Lo gordo es que a Pepi no le das el préstamo ni ninguna otra explicación, no sabe por qué ha sido excluida (quizá ni los propietarios lo saben) o por qué no contrataron el otro día a su primo David, o por qué es tan cara la póliza del seguro de su padre.

Como os decía es algo bastante complejo. Mirad, intentemos arreglar la base de datos primera, la que estaba sesgada por raza, para que no aplique ese sesgo. Borremos directamente la información racial, y veamos qué conclusión sacamos.

En este caso lo “poco recomendable” es prestarle dinero a alguien de la ZONA2… y ahora os animo a que vayáis a la base de datos y veáis que en los distintos barrios predominan distintas razas, con lo que, incluso quitando la información sobre la raza, mi base de datos conserva un sesgo racista.

Si añadimos a esto que LAS RAZAS HUMANAS NO EXISTEN y que NO SE CONSIDERA AL “SEXO” COMO UNA OPCIÓN BINARIA terminando con un doble mortal, nuestra máquina sesga a personas (sin que seamos conscientes) y además por características que están mal definidas o recopiladas. La pera.

Como veis, la “maldad” no está en el algoritmo, ni en las matemáticas, ni en particular en la estadística o en la programación… las máquinas heredan los “prejuicios” que están contenidos en los datos con las que se las entrena. No tienen la capacidad de entender que si hay un colectivo marginado al que nunca se le concede el acceso a crédito, jamás podrá salir de la pobreza y pagar esos créditos, o que es normal que otros colectivos no hayan tenido nivel alto de estudios, si se les prohibió acceder a ellos(!!) y tantas cosas, que no se infieren de conjunto de datos limitado y sesgado con el que las “alimentamos”. El diablo está en los datos.

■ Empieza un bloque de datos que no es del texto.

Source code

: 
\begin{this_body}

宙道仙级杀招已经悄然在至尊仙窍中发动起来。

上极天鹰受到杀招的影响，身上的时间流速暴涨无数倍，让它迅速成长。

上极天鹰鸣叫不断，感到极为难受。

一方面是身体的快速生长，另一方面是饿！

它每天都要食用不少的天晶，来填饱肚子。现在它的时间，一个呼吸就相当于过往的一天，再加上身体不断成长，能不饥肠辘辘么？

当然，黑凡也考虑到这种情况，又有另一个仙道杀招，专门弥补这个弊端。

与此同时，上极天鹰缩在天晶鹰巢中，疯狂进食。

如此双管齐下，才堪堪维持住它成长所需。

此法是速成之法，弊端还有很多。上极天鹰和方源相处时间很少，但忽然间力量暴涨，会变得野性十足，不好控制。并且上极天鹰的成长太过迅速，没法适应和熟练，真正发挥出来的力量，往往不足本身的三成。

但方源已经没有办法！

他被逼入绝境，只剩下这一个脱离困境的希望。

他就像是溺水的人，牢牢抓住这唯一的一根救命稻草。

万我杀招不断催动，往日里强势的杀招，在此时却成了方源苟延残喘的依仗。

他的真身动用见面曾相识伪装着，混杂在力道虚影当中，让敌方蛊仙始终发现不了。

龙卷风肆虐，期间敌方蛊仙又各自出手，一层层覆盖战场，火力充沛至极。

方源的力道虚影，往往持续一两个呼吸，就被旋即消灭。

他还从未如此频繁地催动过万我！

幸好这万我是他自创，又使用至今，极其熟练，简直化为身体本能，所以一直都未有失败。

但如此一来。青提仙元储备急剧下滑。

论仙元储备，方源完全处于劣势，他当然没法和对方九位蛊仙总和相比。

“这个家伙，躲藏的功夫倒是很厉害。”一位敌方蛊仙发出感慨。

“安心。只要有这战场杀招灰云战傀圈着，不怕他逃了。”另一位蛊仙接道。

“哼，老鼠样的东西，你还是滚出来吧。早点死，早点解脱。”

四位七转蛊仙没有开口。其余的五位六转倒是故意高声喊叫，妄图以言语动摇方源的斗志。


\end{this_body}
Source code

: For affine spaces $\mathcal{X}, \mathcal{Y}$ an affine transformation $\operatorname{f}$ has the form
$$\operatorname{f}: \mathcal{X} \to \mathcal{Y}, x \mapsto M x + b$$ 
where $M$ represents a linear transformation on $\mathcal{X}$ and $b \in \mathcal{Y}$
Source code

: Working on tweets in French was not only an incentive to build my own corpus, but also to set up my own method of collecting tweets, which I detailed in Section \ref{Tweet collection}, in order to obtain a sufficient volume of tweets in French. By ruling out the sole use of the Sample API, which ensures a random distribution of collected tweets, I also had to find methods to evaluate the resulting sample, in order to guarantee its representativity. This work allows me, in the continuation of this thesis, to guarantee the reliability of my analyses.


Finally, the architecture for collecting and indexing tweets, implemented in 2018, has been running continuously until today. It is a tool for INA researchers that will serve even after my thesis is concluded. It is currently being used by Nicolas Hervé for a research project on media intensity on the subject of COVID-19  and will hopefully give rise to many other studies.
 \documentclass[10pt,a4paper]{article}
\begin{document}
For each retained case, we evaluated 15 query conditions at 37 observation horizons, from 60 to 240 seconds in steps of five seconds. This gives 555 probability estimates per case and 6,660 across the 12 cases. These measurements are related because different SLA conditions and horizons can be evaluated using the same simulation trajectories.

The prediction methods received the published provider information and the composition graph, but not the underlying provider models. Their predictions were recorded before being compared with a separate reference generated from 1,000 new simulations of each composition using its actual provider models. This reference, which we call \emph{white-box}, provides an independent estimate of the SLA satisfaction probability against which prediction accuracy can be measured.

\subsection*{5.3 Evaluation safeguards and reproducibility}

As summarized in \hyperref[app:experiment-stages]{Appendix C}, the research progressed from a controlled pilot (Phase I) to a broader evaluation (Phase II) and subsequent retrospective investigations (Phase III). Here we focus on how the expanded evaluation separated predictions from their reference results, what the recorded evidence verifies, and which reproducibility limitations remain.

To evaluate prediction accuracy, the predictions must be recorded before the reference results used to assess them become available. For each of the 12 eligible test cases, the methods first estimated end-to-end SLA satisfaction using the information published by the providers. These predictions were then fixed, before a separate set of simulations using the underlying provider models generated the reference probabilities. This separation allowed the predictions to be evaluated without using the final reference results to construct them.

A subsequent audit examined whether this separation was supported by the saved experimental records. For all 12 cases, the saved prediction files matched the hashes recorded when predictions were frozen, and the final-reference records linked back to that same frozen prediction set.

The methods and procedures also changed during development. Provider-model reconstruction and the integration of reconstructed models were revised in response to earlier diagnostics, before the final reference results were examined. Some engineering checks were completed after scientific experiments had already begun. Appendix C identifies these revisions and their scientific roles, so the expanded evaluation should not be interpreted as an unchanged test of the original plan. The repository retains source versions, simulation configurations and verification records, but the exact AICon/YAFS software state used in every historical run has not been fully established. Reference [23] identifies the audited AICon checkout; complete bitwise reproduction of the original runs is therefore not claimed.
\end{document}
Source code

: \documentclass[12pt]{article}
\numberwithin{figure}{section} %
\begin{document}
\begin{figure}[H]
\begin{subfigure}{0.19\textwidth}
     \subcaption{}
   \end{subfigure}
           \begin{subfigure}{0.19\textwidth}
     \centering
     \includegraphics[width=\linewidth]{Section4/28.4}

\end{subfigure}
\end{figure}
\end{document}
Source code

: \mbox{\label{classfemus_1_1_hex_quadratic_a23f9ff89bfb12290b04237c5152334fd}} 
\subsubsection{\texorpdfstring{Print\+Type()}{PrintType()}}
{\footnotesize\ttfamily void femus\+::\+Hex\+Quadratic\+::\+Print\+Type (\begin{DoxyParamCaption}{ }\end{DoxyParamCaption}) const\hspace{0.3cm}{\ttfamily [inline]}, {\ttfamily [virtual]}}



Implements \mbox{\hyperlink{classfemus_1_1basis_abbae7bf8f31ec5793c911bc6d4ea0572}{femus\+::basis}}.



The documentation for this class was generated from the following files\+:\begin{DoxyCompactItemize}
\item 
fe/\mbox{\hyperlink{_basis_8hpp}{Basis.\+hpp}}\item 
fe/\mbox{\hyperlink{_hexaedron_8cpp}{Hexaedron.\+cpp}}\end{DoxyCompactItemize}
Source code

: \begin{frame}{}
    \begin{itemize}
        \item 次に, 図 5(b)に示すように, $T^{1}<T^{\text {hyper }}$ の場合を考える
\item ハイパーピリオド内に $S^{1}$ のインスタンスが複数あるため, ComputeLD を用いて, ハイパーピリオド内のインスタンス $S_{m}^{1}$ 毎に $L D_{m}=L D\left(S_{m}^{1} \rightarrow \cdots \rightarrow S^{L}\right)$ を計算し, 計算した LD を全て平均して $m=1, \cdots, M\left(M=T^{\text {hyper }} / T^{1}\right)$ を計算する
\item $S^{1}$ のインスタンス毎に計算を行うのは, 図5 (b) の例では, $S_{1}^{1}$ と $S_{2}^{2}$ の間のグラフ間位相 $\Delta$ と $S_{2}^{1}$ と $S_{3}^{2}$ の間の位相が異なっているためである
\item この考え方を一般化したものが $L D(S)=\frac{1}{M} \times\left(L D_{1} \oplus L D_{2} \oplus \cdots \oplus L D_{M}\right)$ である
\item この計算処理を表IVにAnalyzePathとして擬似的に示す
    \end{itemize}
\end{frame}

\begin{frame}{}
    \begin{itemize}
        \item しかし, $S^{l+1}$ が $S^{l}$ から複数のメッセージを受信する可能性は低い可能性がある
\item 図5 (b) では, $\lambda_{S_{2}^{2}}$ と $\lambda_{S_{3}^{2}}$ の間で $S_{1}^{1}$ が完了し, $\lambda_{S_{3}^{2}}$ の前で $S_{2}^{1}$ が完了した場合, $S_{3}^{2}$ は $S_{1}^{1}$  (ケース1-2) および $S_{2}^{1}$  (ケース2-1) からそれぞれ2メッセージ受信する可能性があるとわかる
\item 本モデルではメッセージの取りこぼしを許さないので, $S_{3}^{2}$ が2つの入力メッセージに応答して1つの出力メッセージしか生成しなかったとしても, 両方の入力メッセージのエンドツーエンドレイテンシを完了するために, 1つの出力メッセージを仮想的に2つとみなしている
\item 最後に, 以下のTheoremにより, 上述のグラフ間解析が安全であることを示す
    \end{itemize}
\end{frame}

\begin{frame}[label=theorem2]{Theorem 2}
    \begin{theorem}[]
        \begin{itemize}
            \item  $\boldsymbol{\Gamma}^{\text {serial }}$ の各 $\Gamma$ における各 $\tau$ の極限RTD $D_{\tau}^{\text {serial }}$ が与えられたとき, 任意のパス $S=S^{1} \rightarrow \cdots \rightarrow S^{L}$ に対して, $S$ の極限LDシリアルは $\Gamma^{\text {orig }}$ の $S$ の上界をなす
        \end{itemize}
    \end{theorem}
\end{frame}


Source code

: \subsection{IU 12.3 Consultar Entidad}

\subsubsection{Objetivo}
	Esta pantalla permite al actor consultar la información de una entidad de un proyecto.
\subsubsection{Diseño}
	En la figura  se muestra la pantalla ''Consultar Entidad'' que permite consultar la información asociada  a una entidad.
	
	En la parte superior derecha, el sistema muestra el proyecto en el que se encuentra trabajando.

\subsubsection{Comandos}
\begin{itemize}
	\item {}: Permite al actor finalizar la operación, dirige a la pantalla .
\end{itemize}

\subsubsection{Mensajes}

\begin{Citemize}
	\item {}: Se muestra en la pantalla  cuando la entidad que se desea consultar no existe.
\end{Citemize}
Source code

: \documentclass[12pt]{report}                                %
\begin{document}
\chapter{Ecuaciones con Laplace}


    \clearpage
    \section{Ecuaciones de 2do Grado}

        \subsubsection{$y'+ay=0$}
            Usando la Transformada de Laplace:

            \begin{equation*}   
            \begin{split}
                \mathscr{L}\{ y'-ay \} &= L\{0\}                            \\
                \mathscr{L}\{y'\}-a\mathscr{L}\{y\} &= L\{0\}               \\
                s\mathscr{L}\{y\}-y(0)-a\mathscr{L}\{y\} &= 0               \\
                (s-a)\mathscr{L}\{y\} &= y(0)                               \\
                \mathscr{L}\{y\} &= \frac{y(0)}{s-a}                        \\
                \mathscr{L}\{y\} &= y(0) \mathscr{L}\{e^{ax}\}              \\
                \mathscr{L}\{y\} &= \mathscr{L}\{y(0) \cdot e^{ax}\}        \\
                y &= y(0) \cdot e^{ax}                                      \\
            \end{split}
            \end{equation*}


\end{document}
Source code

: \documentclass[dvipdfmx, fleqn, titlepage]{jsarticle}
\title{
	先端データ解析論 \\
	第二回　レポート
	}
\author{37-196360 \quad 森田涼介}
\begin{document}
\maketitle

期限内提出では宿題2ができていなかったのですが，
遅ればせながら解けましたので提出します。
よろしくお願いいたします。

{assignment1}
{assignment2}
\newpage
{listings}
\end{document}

Por cierto, ¿esto no os hace pensar en esas pequeñas criaturitas que se (mal)educan en entornos terribles y llegan a ciertas conclusiones sobre los otros y la vida, porque no han tenido los pobres otro input que ese, y van repitiendo consignas que ni siquiera resisten el mínimo análisis lógico. Uno de los ejemplos más claro de esto son los inmigrantes de Schrödinger que pueden A LA VEZ quitarte el trabajo y estar en casa sin hacer nada mientras cobran ayudas públicas.

Quizá os parezca que digo cosas raras o que pasarán en el futuro, pero dejadme que os ponga dos ejemplos del pasado bastante llamativos.

Un bot de Twitter que, al dejarle que aprendiera de la interacción con los usuarios (ya sabemos cómo es Twitter), terminó convirtiéndose en un troll, maleducado, sexualizado, fan de Hitler y de Trump.

Un programa de reconocimiento de fotografías que, al haber sido entrenado para reconocer a personas fundamentalmente de piel clara… confundió a una pareja de piel oscura con… ejem… con… gorilas(!!)

Y es por asuntos como este, de los que no se habla lo suficiente, por lo que se pide que estas cosas que se hacen con IAs estén abiertas al escrutinio público, ya que nos afectan a todos y pueden atentar contra derechos tan fundamentales, como que te consideren humano, pero claro, también está el dinero…

Un recuerdo siempre a Helena Matute que es un referente en esta lucha por lo que es de todos.